2). Adanya tanda-tanda infeksi
mengikuti aliran darah
3). Adanya tanda-tanda obstruksi vena
di retina. Konjungtiva atau kelopak mata.
4). Adannya paresis pada nervus
kranialis ketiga, keempat, dan keenam yang diakibatkan karena odem dari
inflamasi.
5) pembentukan abses pada jaringan
lunak sekitarnya.
6). Jelas adanya iritasi meningeal.
Secara klinis mula-mula terlihat
sebelah mata terlibat, akhirnya mata yang satunya terlibat juga.
j. Osteomilitis
Padget mengatakan bahwa istilah
osteomielitis sebenarnya menunjukkan peradangan dari sumsum tulang saja. Akan tetapi pada umumnya pengertian osteomielitis adalah peradangan dari semua
bagian-bagian atau struktur yang membentuk tulang seperti :
a.
Medula
b.
Kortex
c.
Periosteum
d.
Pembuluh darah dalam tulang
e.
Urat syaraf dalam tulang.
Peradangan atau
inflamasi dimulai di dalam sumsum tulang dan meluas ke spongiosa kemudian
melalui pembuluh-pembuluh darah, jaringan fibroblast sampai ke periosteum. Kita
ketahui tulang adalah suatu jaringan hidup. Bila pengaliran makanan untuk
sel-selnya terganggu, maka tulang akan mati dan terjadilah sequster.
Proses penghambatan
makanan ini dapat dijelaskan sebagai berikut :
Radang melalui
melalui darah dan limfe masuk ke dalam tulang. Kanalis haversi mengandung
banyak anastomose dari pembuluh-pembuluh darah yang menghubungkan bagian-bagian
dari sumsum tulang ke periosteum.
Kanalis haversi ini juga berhubungan dengan bagian tulang yang padat. Oleh karena itu kanalis havers ini penting
untuk pembagian makanan pada tulang.
Proses
radang di dalam pembuluh-pembuluh ini menyebabkan terjadinya aposisi dari lumen
pembuluh tersebut dan penebalan ini menghalangi darah mengalir ke dalam sel-sel
tuulang, sehingga terjadi malnutrisi dan akhirnya sel-sel tulang ini mati
(nekrose) dan terjadilah sequester.
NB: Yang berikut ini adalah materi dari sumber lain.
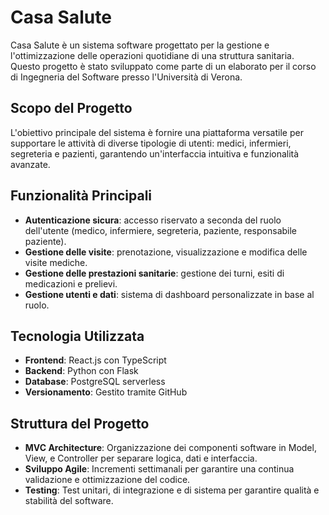 # Casa Salute

Casa Salute è un sistema software progettato per la gestione e l'ottimizzazione delle operazioni quotidiane di una struttura sanitaria. Questo progetto è stato sviluppato come parte di un elaborato per il corso di Ingegneria del Software presso l'Università di Verona.

## Scopo del Progetto

L'obiettivo principale del sistema è fornire una piattaforma versatile per supportare le attività di diverse tipologie di utenti: medici, infermieri, segreteria e pazienti, garantendo un'interfaccia intuitiva e funzionalità avanzate.

## Funzionalità Principali

- **Autenticazione sicura**: accesso riservato a seconda del ruolo dell'utente (medico, infermiere, segreteria, paziente, responsabile paziente).
- **Gestione delle visite**: prenotazione, visualizzazione e modifica delle visite mediche.
- **Gestione delle prestazioni sanitarie**: gestione dei turni, esiti di medicazioni e prelievi.
- **Gestione utenti e dati**: sistema di dashboard personalizzate in base al ruolo.

## Tecnologia Utilizzata

- **Frontend**: React.js con TypeScript
- **Backend**: Python con Flask
- **Database**: PostgreSQL serverless
- **Versionamento**: Gestito tramite GitHub

## Struttura del Progetto

- **MVC Architecture**: Organizzazione dei componenti software in Model, View, e Controller per separare logica, dati e interfaccia.
- **Sviluppo Agile**: Incrementi settimanali per garantire una continua validazione e ottimizzazione del codice.
- **Testing**: Test unitari, di integrazione e di sistema per garantire qualità e stabilità del software.

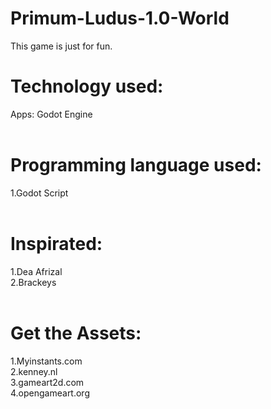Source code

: # Primum-Ludus-1.0-World

This game is just for fun. <br>

# Technology used:<br>
Apps: Godot Engine <br><br>
# Programming language used:<br>
1.Godot Script <br> <br>

# Inspirated:<br>
1.Dea Afrizal<br>
2.Brackeys<br> <br>

# Get the Assets:<br>
1.Myinstants.com<br>
2.kenney.nl <br>
3.gameart2d.com <br>
4.opengameart.org <br><br>

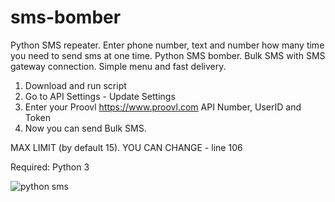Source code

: # sms-bomber
Python SMS repeater. Enter phone number, text and number how many time you need to send sms at one time.
Python SMS bomber. Bulk SMS with SMS gateway connection. Simple menu and fast delivery.

1. Download and run script
2. Go to API Settings - Update Settings
3. Enter your Proovl <a href="https://www.proovl.com" target="_blank">https://www.proovl.com</a> API Number, UserID and Token
4. Now you can send Bulk SMS.


MAX LIMIT (by default 15). YOU CAN CHANGE - line 106

Required: Python 3 

![python sms](https://2.bp.blogspot.com/-1ULEYc-sz04/XObeWIkx40I/AAAAAAAABhk/KdERUE07reAqfW9DswvHCAlFPFuzfStigCLcBGAs/s1600/smsrepeater.gif)
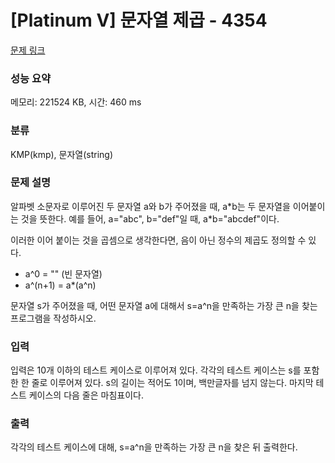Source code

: # [Platinum V] 문자열 제곱 - 4354 

[문제 링크](https://www.acmicpc.net/problem/4354) 

### 성능 요약

메모리: 221524 KB, 시간: 460 ms

### 분류

KMP(kmp), 문자열(string)

### 문제 설명

<p>알파벳 소문자로 이루어진 두 문자열 a와 b가 주어졌을 때, a*b는 두 문자열을 이어붙이는 것을 뜻한다. 예를 들어, a="abc", b="def"일 때, a*b="abcdef"이다.</p>

<p>이러한 이어 붙이는 것을 곱셈으로 생각한다면, 음이 아닌 정수의 제곱도 정의할 수 있다.</p>

<ul>
	<li>a^0 = "" (빈 문자열)</li>
	<li>a^(n+1) = a*(a^n)</li>
</ul>

<p>문자열 s가 주어졌을 때, 어떤 문자열 a에 대해서 s=a^n을 만족하는 가장 큰 n을 찾는 프로그램을 작성하시오.</p>

### 입력 

 <p>입력은 10개 이하의 테스트 케이스로 이루어져 있다. 각각의 테스트 케이스는 s를 포함한 한 줄로 이루어져 있다. s의 길이는 적어도 1이며, 백만글자를 넘지 않는다. 마지막 테스트 케이스의 다음 줄은 마침표이다.</p>

### 출력 

 <p>각각의 테스트 케이스에 대해, s=a^n을 만족하는 가장 큰 n을 찾은 뒤 출력한다.</p>

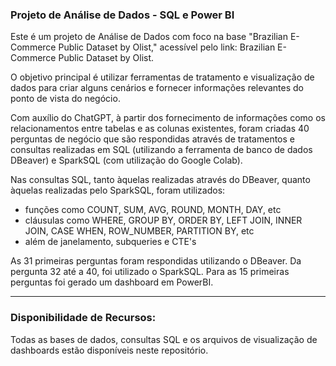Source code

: ### Projeto de Análise de Dados - SQL e Power BI

Este é um projeto de Análise de Dados com foco na base "Brazilian E-Commerce Public Dataset by Olist," acessível pelo link: Brazilian E-Commerce Public Dataset by Olist.

O objetivo principal é utilizar ferramentas de tratamento e visualização de dados para criar alguns cenários e fornecer informações relevantes do ponto de vista do negócio.

Com auxílio do ChatGPT, à partir dos fornecimento de informações como os relacionamentos entre tabelas e as colunas existentes, foram criadas 40 perguntas de negócio que são respondidas através de tratamentos e consultas realizadas em SQL (utilizando a ferramenta de banco de dados DBeaver) e SparkSQL (com utilização do Google Colab).

Nas consultas SQL, tanto àquelas realizadas através do DBeaver, quanto àquelas realizadas pelo SparkSQL, foram utilizados:
- funções como COUNT, SUM, AVG, ROUND, MONTH, DAY, etc
- cláusulas como WHERE, GROUP BY, ORDER BY, LEFT JOIN, INNER JOIN, CASE WHEN, ROW_NUMBER, PARTITION BY, etc
- além de janelamento, subqueries e CTE's

As 31 primeiras perguntas foram respondidas utilizando o DBeaver. Da pergunta 32 até a 40, foi utilizado o SparkSQL.
Para as 15 primeiras perguntas foi gerado um dashboard em PowerBI.

---

### Disponibilidade de Recursos:
Todas as bases de dados, consultas SQL e os arquivos de visualização de dashboards estão disponíveis neste repositório.

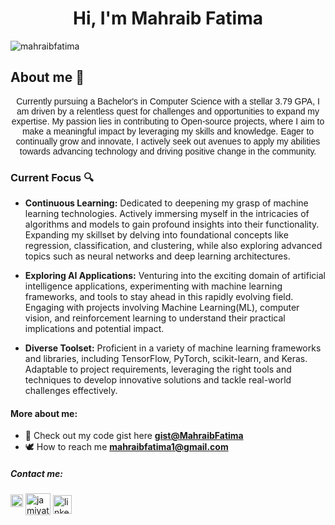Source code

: <h1 align="center">Hi, I'm Mahraib Fatima </h1>
<p align="left"> <img src="https://komarev.com/ghpvc/?username=mahraibfatima&label=Profile%20views&color=0e75b6&style=flat" alt="mahraibfatima"/></p>

<h2 > About me 🌱 </h2>
<p style="text-align: center;font-family:Arial">Currently pursuing a Bachelor's in Computer Science with a stellar 3.79 GPA, I am driven by a relentless quest for challenges and opportunities to expand my expertise. My passion lies in contributing to Open-source projects, where I aim to make a meaningful impact by leveraging my skills and knowledge. Eager to continually grow and innovate, I actively seek out avenues to apply my abilities towards advancing technology and driving positive change in the community.</p>

<h3 >Current Focus 🔍 </h3>

- **Continuous Learning:** Dedicated to deepening my grasp of machine learning technologies. Actively immersing myself in the intricacies of algorithms and models to gain profound insights into their functionality. Expanding my skillset by delving into foundational concepts like regression, classification, and clustering, while also exploring advanced topics such as neural networks and deep learning architectures.

- **Exploring AI Applications:** Venturing into the exciting domain of artificial intelligence applications, experimenting with machine learning frameworks, and tools to stay ahead in this rapidly evolving field. Engaging with projects involving Machine Learning(ML), computer vision, and reinforcement learning to understand their practical implications and potential impact.

- **Diverse Toolset:** Proficient in a variety of machine learning frameworks and libraries, including TensorFlow, PyTorch, scikit-learn, and Keras. Adaptable to project requirements, leveraging the right tools and techniques to develop innovative solutions and tackle real-world challenges effectively.

<h4 align="left">More about me:</h4>

- 🤍 Check out my code gist here **[gist@MahraibFatima](https://gist.github.com/MahraibFatima)**
- 🕊️ How to reach me **mahraibfatima1@gmail.com**

<h5 align="left">Contact me:</h5>
<p align="left">
<a href="https://www.kaggle.com/jamiyat" target="_blank"><img src="https://raw.githubusercontent.com/rahuldkjain/github-profile-readme-generator/master/src/images/icons/Social/kaggle.svg" alt="kaggle" width="20" height="20"/></a>
<a href="https://discordapp.com/users/1045897601540689941" target="blank" style="padding-top: 200px;"><img align="center" src="https://raw.githubusercontent.com/rahuldkjain/github-profile-readme-generator/master/src/images/icons/Social/discord.svg" alt="jamiyat #8796" height="35" width="40" /></a>
<a href="https://www.linkedin.com/in/mahraib-fatima/" target="blank" style="padding-top: 200px;"><img align="center" src="https://raw.githubusercontent.com/rahuldkjain/github-profile-readme-generator/master/src/images/icons/Social/linked-in-alt.svg" alt="linkedin" height="30" width="30" /></a>
</p>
Dengan kata lain osteomielitis adalah hasil
radang pyogen yang akut dari sumsum tulang.
Osteomielitis ini
disebabkan oleh infeksi bakteri terutama Staphylococus
aureus(hemolitika). Dalam beberapa kasus disebabkan oleh Staphylococus albus dan ada juga
ditimbulkan oleh pneumococus.
Etiologi
Winter membagi
faktor-faktor etiologi yang dapat memasukkan mikroorganisme ke dalam sumsum
tulang sebagai berikut :
a. Hal-hal yang dapat mengadakan
infeksi langsung ke mandibula dan maksila
yaitu :
1. Gigi yang telah mengalami devitalisasi
2.
Gigi dengan nekrosis pulpa
3. Infeksi residif, di dalam atau di sekitar
gigi
4. Corpus alienum dalam jaringan
5. Gigi yang impaksi
6. Perluasan dari penyakit hidung
7. Proses supurasi di sinus maksilaris
8. Ulcerative atau nekrosis stomatitis (noma)
9. Intoksikasi chemis (racun)
10. Nekrosis yang disebabkan radiasi
b. Trauma
pada tulang dan periosteum yaitu :
1. Tuberculosis
2. Sifilis
3. Trauma eksterna mengakibatkan kematian pulpa
gigi
4. Trauma akibat pembedahan pada kasus-kasus
infeksi primer
5. Kuretase dalam lobang bekas
pencabutan gigi yang mengalami infeksi
6. Trauma dari pemakaian bur,
panas yang timbul dapat menyebabkan nekrose sehingga perlu diirigasi dengan air
garam fisiologis
c. Secara
hematogen, biasanya pada anak-anak seperti :
1. Kerusakan periosteum
2. “compound” fraktur dari
mandibula dan maksila
3.
Actinomycosis
4. Scurvy
Menurut pengalaman,
osteomielitis lebih mudah terjadi bila pertahanan tubuh penderita rendah, baik
secara umum maupun lokal, maksudnya bila ada predisposisi faktor karena adanya
penyakit-penyakit seperti diabetes melitus, sifilis, TBC, agranulocytosis,
malnutrisi yang hebat, penyakit-penyakit dimana vaskularisasi dari pada tulang
rahang terganggu seperti Marble bone disease, Paget’s disease.
Menurut Waldron,
tulang-tulang rahang jarang dikenai osteomielitis yang disebabkan hematogen.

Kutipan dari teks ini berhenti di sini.